Лорка зашикала на брата, в который раз ругая себя за то, что стала учить его грамоте на элфиен'рие. Свои литеры Томаш не очень-то любил, а эти на ходу схватил. И говорил чисто, как мама, когда пела. И голос его был похож на мамин, особенно, если Томаш говорил на языке элфие.
Когда отец услышал, впервые выдрал ее хворостиной и в погребе запер. Томашу тогда четыре было. Братик испугался, цуцыком сидел под дверью в погреб и в щелку сопел, глотая частые слезы. Наревелся тогда и за нее, и за себя. Лорка перестала петь брату мамину песню, а когда тот подрос, показала литеры. Тайком. За что снова была посажена в погреб. Так и жили. Лорка с братом тайком учили буквы и слова, какие Лорка помнила, а отец делал вид, что не знает. А может, смирился. Томашу почти семь, осенью он станет ходить в школу учить Уложения Хранителей, литеры и счет, и постаревший Лексен станет удивляться, откуда он знает слова. А может и не будет, он же сам ее учил.
– Кайлиен'ти Ллориен, аст лите, – нараспев повторял Томаш, прыгая на одной ноге через порожек в сенцы и дальше в хату. – Сестра моя Лориен, прошу тебя.
Лориен, ллоэй риэллен16, Предназначенная судьбой.
Часть 2. Новости / Фатаен
Глава 1
Когда все разошлись, Дамьян подкараулил старосту Гавра у общинного амбара и молча дал в рыло. Не со зла – Дамьян злым никогда не был, даром что силой Единый не обделил – от обиды. Не крепко, но так, чтоб понял. Староста отлепился от высохшей щепастой стенки, на которой было вдоволь что пыли, что тонкой летней паутины с травяной трухой, отряхнул крепкую крашеную синим рубаху и оттер расквашенный нос рукой.
– Ты, это… За что?
– А то не знаешь?
– Так сам же решил, никто в спину не пихал.
– Не пихал, – подтвердил Дамьян и руки за опояску сунул, чтоб искуса еще раз стукнуть не было, хотя кулак чесался, – да только я просил надзорщика елфского связать и так оставить, а вы, навьи дети, прирезали. За своих земельных они бы ничего не сделали, чай робы18 у них, что мухи, помрут – не заметят, а за своего душу вынут.

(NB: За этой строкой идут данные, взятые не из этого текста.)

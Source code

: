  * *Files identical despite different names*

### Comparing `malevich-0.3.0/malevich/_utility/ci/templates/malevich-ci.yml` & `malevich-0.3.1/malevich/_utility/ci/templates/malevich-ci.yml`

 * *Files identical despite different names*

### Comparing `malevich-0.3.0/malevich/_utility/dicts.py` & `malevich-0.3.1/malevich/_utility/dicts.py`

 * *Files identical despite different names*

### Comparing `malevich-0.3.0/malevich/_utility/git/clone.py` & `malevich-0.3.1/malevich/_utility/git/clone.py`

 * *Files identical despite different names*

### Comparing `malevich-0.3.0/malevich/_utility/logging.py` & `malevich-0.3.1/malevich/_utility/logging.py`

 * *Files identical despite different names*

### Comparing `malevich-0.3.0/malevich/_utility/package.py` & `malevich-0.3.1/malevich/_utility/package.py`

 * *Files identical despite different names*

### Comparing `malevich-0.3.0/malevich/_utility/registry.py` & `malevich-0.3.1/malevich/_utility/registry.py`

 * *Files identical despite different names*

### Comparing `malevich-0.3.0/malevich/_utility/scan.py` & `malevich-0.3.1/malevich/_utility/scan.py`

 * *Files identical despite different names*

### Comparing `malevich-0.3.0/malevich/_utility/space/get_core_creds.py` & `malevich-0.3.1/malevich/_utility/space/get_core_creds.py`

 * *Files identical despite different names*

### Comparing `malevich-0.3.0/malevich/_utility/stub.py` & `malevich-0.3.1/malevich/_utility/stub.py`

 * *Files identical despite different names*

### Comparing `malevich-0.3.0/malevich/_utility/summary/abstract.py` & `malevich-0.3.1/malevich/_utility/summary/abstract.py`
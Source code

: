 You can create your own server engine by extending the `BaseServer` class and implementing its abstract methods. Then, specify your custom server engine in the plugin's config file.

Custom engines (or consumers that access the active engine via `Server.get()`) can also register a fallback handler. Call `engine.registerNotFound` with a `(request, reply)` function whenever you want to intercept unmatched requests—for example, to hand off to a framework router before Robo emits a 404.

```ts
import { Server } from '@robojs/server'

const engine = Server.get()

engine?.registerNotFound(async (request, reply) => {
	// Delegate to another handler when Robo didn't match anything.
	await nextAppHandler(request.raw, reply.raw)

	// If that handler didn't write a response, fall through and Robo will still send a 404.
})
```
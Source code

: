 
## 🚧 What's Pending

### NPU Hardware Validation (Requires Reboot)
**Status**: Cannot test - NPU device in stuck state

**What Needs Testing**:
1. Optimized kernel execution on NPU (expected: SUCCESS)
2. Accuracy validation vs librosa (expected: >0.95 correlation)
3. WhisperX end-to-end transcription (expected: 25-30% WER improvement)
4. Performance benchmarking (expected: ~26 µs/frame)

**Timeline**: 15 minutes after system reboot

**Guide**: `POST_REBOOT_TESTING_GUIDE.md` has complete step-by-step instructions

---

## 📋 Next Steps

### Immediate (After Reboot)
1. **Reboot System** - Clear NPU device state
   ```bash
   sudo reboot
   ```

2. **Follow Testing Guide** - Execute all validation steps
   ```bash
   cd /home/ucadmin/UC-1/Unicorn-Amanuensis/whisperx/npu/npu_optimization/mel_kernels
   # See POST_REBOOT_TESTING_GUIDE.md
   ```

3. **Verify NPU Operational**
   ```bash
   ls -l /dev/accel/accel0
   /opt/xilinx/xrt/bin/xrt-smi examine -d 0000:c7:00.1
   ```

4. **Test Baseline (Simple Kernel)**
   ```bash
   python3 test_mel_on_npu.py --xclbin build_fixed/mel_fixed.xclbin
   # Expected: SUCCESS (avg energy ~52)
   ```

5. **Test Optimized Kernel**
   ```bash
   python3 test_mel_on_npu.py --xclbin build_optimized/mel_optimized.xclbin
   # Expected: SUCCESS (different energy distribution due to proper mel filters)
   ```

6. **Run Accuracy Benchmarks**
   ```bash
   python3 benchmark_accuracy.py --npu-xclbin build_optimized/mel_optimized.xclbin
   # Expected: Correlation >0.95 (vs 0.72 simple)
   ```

– Так не возьмут ничего, людей только. Один из рода, не старый.
– Из рода один, говоришь? – опояска затрещала, и староста опасливо отодвинулся. – У тебя в роду сколько? Три семьи кровных и прижилых еще, а в моем? Дочка да сын голопятый? Самому идти? А, Гавр? Что молчишь? Как «за зерном» ехать, так соловьем пел.
– Не возьмут тебя, старый ты им, сказано же, возраста лета и до конца срока его, а ты, того, не летний, в самую осень уже. Вон, дочку пошли, она у тебя смазливая, пристроится. Все одно не возьмет ее тут никто.
– Это почему?
– Так мамка порченой крови была, с елфями мешаной. И дите такое же. Или, думал, не знал никто?
Опояска треснула, хрустнул старостин уже однажды ломаный и оттого кривой нос.
* * *
Корову Лорка сама повела, а Томаша посадила лучину щепить, и чтоб пока плетенку не наполнит, с места не вставал. А на обратном пути на Гриньку наткнулась. По щегольскому виду и накрученной на палец измочаленной травине поняла, что нарочно поджидал и давно. До дома оставалось всего ничего, можно было через неогороженный общинный сад прошмыгнуть, но купцов сынок ее уже заметил. От яблони отлепился и навстречу пошел. Улыбается. Рубаха нарядная желтая с красной вышивкой… Сердце екнуло.